Posted: July 5th, 2017, 1:39 pm
by Togo1
Conscious consideration is certainly a process. It has a neurophysiological porfile, unique measureable performance characteristics, takes up time, and consumes energy.

Functionalism certainly has its benefits, however it has its pitfalls as well. In psychology there are a large number of highly functional models that fit observed behaviour very well. However, they generally have no relationship whatsoever, to how the brain or it's components actually work. The problem is akin to trying to work out how a computer program works by writing something that mimics the outputs of a computer. You can write a vast array of different programs that appear to get close to doing the job, but the chances of actually duplicating the code in the computer itself are very small. Functionalism, doesn't distinguish between these models, which sharply reduces its utility. The fact that it can support a vast number of fresh perspectives is precisely the problem.

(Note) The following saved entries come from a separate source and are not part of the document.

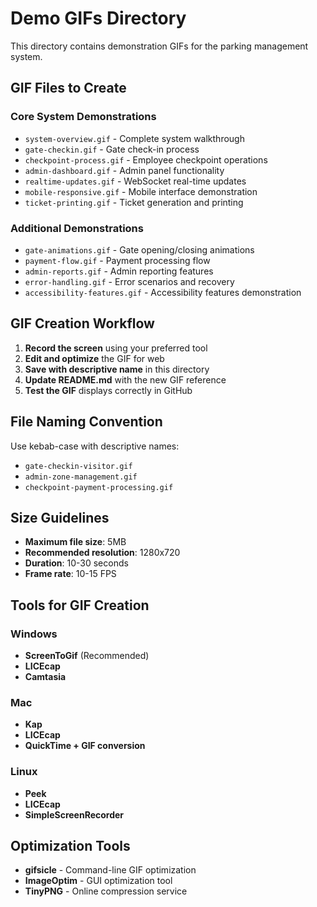 # Demo GIFs Directory

This directory contains demonstration GIFs for the parking management system.

## GIF Files to Create

### Core System Demonstrations
- `system-overview.gif` - Complete system walkthrough
- `gate-checkin.gif` - Gate check-in process
- `checkpoint-process.gif` - Employee checkpoint operations
- `admin-dashboard.gif` - Admin panel functionality
- `realtime-updates.gif` - WebSocket real-time updates
- `mobile-responsive.gif` - Mobile interface demonstration
- `ticket-printing.gif` - Ticket generation and printing

### Additional Demonstrations
- `gate-animations.gif` - Gate opening/closing animations
- `payment-flow.gif` - Payment processing flow
- `admin-reports.gif` - Admin reporting features
- `error-handling.gif` - Error scenarios and recovery
- `accessibility-features.gif` - Accessibility features demonstration

## GIF Creation Workflow

1. **Record the screen** using your preferred tool
2. **Edit and optimize** the GIF for web
3. **Save with descriptive name** in this directory
4. **Update README.md** with the new GIF reference
5. **Test the GIF** displays correctly in GitHub

## File Naming Convention

Use kebab-case with descriptive names:
- `gate-checkin-visitor.gif`
- `admin-zone-management.gif`
- `checkpoint-payment-processing.gif`

## Size Guidelines

- **Maximum file size**: 5MB
- **Recommended resolution**: 1280x720
- **Duration**: 10-30 seconds
- **Frame rate**: 10-15 FPS

## Tools for GIF Creation

### Windows
- **ScreenToGif** (Recommended)
- **LICEcap**
- **Camtasia**

### Mac
- **Kap**
- **LICEcap**
- **QuickTime + GIF conversion**

### Linux
- **Peek**
- **LICEcap**
- **SimpleScreenRecorder**

## Optimization Tools

- **gifsicle** - Command-line GIF optimization
- **ImageOptim** - GUI optimization tool
- **TinyPNG** - Online compression service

Dualism isn't dead. We have a great many concepts, ideas and scientific theories around the mind, and a great many concepts, ideas and scientific theories around the brain. For monism to suceed, it needs to explain one of these in terms of the other. So far, attempts have fallen far short of this goal. This is why there is such emphasis in monist theories on restricting the problem to only certain kinds of events, or certain kinds of ideas, and eliminating everything else as either meaningless or non-existant.

Meanwhile dualism has to grapple with question of how what are in effect two different kinds of reality, actually interact or juxtapose in a meaninful fashion. Supervenience is the best attempt I've seen at this, but it relies on some very complicated ideas, and I'm not convinced it's a full explanation.